§ WORK REQUIRED
Take the data below and copy exactly the lines starting at the one with "#### **B. El Rol" and finishing at the one with "mirando la respuesta.", both included.

Records from a dataset
#####

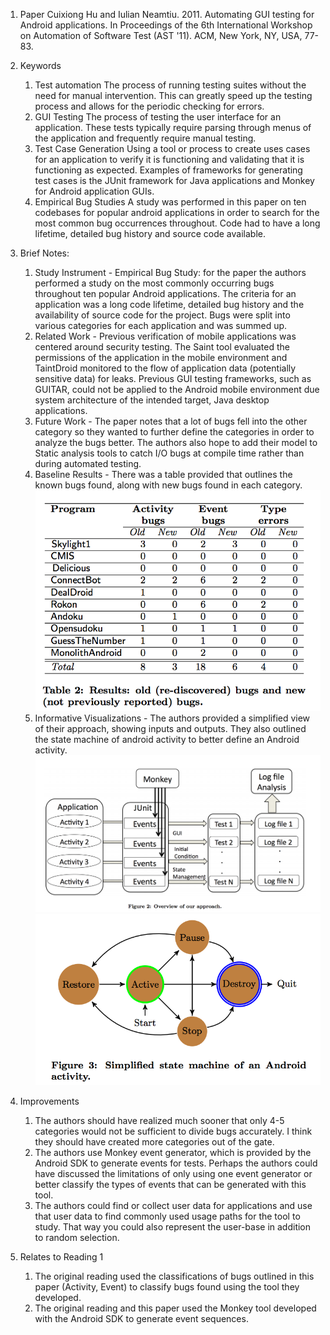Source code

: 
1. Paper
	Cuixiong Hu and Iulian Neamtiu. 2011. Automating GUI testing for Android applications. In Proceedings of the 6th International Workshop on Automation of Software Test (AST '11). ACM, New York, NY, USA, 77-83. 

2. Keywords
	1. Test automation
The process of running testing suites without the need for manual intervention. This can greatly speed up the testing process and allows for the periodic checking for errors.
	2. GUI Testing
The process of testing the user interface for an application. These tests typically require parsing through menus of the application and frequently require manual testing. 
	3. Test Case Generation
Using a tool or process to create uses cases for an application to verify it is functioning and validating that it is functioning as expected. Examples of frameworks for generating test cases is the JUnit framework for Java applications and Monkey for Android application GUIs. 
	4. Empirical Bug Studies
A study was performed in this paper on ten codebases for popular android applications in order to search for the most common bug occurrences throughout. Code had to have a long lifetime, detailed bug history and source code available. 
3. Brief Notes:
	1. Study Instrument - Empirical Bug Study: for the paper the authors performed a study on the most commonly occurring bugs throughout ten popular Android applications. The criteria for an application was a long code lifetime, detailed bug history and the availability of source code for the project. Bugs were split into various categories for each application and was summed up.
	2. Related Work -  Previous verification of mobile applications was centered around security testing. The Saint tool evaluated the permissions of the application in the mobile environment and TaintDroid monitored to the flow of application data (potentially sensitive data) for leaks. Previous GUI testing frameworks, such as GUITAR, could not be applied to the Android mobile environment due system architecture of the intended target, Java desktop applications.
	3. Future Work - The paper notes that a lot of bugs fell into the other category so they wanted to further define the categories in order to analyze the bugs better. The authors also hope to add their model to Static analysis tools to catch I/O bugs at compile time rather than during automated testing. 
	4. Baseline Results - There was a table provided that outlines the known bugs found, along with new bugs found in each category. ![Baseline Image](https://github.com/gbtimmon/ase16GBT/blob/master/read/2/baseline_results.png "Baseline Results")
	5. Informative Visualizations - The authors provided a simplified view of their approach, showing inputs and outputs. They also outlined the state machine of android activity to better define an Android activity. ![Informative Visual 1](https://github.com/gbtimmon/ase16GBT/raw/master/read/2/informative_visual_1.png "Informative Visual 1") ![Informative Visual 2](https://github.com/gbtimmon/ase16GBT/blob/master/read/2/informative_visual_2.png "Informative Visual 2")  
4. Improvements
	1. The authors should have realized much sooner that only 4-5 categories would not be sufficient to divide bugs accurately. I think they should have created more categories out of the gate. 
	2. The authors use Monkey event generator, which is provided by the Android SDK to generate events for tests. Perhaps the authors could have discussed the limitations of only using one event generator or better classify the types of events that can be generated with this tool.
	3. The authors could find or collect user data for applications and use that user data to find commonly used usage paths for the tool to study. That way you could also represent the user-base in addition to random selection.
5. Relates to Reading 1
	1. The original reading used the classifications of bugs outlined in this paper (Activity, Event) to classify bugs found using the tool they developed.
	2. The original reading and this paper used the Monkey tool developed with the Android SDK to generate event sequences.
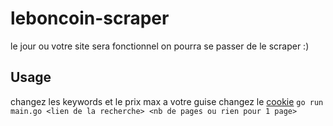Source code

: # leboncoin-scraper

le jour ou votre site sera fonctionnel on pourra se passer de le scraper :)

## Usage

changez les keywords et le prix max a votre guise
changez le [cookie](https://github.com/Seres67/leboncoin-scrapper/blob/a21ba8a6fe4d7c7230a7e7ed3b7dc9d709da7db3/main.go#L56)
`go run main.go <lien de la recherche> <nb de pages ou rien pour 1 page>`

#####

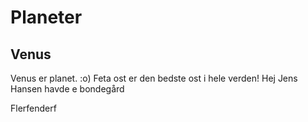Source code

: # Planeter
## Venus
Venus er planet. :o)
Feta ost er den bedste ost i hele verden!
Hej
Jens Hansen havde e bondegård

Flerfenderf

#####

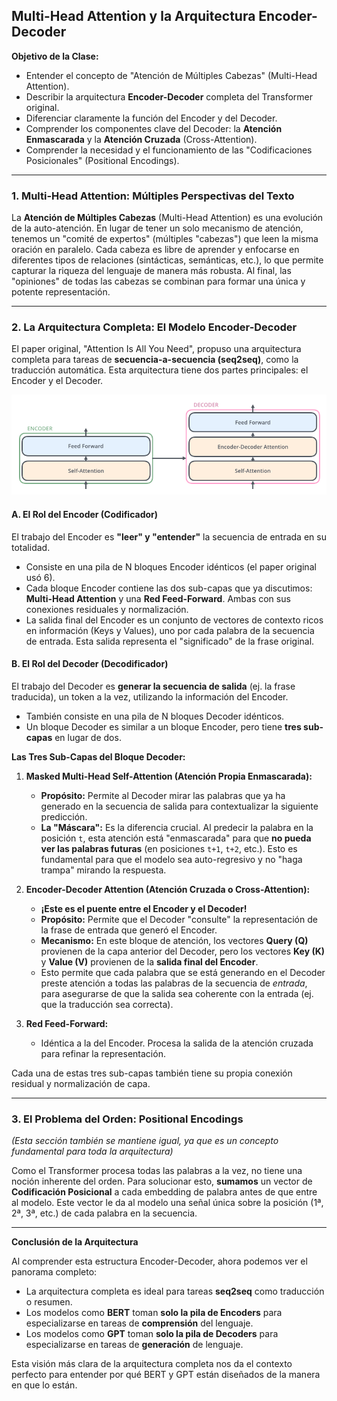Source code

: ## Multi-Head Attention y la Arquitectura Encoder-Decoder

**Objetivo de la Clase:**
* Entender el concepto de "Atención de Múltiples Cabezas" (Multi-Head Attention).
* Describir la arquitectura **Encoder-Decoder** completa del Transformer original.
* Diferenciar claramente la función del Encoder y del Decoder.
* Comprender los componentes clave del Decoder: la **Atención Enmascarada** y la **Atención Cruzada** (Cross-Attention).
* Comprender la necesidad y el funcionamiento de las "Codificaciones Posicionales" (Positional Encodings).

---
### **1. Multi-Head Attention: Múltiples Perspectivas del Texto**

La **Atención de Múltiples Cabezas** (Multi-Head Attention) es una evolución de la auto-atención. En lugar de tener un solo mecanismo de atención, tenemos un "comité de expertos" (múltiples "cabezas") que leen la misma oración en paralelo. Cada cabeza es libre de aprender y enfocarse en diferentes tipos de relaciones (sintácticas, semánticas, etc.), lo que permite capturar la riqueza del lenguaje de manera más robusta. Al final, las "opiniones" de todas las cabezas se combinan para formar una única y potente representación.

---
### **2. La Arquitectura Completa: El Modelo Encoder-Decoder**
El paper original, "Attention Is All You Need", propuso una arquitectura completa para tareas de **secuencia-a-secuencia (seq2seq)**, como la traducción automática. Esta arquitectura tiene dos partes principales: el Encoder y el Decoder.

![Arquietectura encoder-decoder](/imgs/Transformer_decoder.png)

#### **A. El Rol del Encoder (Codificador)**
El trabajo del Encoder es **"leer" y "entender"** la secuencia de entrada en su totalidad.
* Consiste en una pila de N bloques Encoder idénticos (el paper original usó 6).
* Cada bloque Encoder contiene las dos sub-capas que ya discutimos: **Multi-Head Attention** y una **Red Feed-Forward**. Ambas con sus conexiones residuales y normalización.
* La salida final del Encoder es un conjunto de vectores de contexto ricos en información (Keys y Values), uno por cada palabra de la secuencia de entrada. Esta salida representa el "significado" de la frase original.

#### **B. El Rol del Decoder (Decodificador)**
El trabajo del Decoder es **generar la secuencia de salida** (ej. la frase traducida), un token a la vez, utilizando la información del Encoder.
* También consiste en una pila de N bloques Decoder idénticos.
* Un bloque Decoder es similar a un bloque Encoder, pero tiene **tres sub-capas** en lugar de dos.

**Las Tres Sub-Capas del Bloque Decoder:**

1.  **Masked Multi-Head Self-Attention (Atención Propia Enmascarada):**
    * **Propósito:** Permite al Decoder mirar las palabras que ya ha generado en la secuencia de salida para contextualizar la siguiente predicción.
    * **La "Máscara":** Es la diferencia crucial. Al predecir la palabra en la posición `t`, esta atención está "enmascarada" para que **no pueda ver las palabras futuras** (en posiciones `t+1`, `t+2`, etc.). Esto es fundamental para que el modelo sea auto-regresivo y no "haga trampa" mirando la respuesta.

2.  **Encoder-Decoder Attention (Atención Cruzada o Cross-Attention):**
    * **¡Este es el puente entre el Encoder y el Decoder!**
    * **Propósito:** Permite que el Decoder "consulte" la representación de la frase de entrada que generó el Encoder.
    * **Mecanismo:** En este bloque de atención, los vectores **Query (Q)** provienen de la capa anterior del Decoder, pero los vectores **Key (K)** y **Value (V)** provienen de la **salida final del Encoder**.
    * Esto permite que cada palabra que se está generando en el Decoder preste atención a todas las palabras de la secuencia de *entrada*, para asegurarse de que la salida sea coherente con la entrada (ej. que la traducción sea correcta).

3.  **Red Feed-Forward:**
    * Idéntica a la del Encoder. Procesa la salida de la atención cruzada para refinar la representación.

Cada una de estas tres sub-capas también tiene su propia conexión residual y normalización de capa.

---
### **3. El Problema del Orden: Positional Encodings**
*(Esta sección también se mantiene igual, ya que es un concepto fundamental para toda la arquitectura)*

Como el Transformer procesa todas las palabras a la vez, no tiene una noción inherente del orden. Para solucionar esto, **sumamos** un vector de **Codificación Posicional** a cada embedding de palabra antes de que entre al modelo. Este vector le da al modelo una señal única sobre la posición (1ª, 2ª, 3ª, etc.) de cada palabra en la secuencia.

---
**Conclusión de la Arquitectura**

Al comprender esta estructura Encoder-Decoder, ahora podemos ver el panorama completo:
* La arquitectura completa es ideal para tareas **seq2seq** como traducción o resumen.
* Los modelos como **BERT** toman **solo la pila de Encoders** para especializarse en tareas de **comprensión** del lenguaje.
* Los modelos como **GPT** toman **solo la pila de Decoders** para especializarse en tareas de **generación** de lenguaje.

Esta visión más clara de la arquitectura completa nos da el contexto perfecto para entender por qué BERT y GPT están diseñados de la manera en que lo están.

#####

§ OUTPUT
#### **B. El Rol del Decoder (Decodificador)**
El trabajo del Decoder es **generar la secuencia de salida** (ej. la frase traducida), un token a la vez, utilizando la información del Encoder.
* También consiste en una pila de N bloques Decoder idénticos.
* Un bloque Decoder es similar a un bloque Encoder, pero tiene **tres sub-capas** en lugar de dos.

**Las Tres Sub-Capas del Bloque Decoder:**

1.  **Masked Multi-Head Self-Attention (Atención Propia Enmascarada):**
    * **Propósito:** Permite al Decoder mirar las palabras que ya ha generado en la secuencia de salida para contextualizar la siguiente predicción.
    * **La "Máscara":** Es la diferencia crucial. Al predecir la palabra en la posición `t`, esta atención está "enmascarada" para que **no pueda ver las palabras futuras** (en posiciones `t+1`, `t+2`, etc.). Esto es fundamental para que el modelo sea auto-regresivo y no "haga trampa" mirando la respuesta.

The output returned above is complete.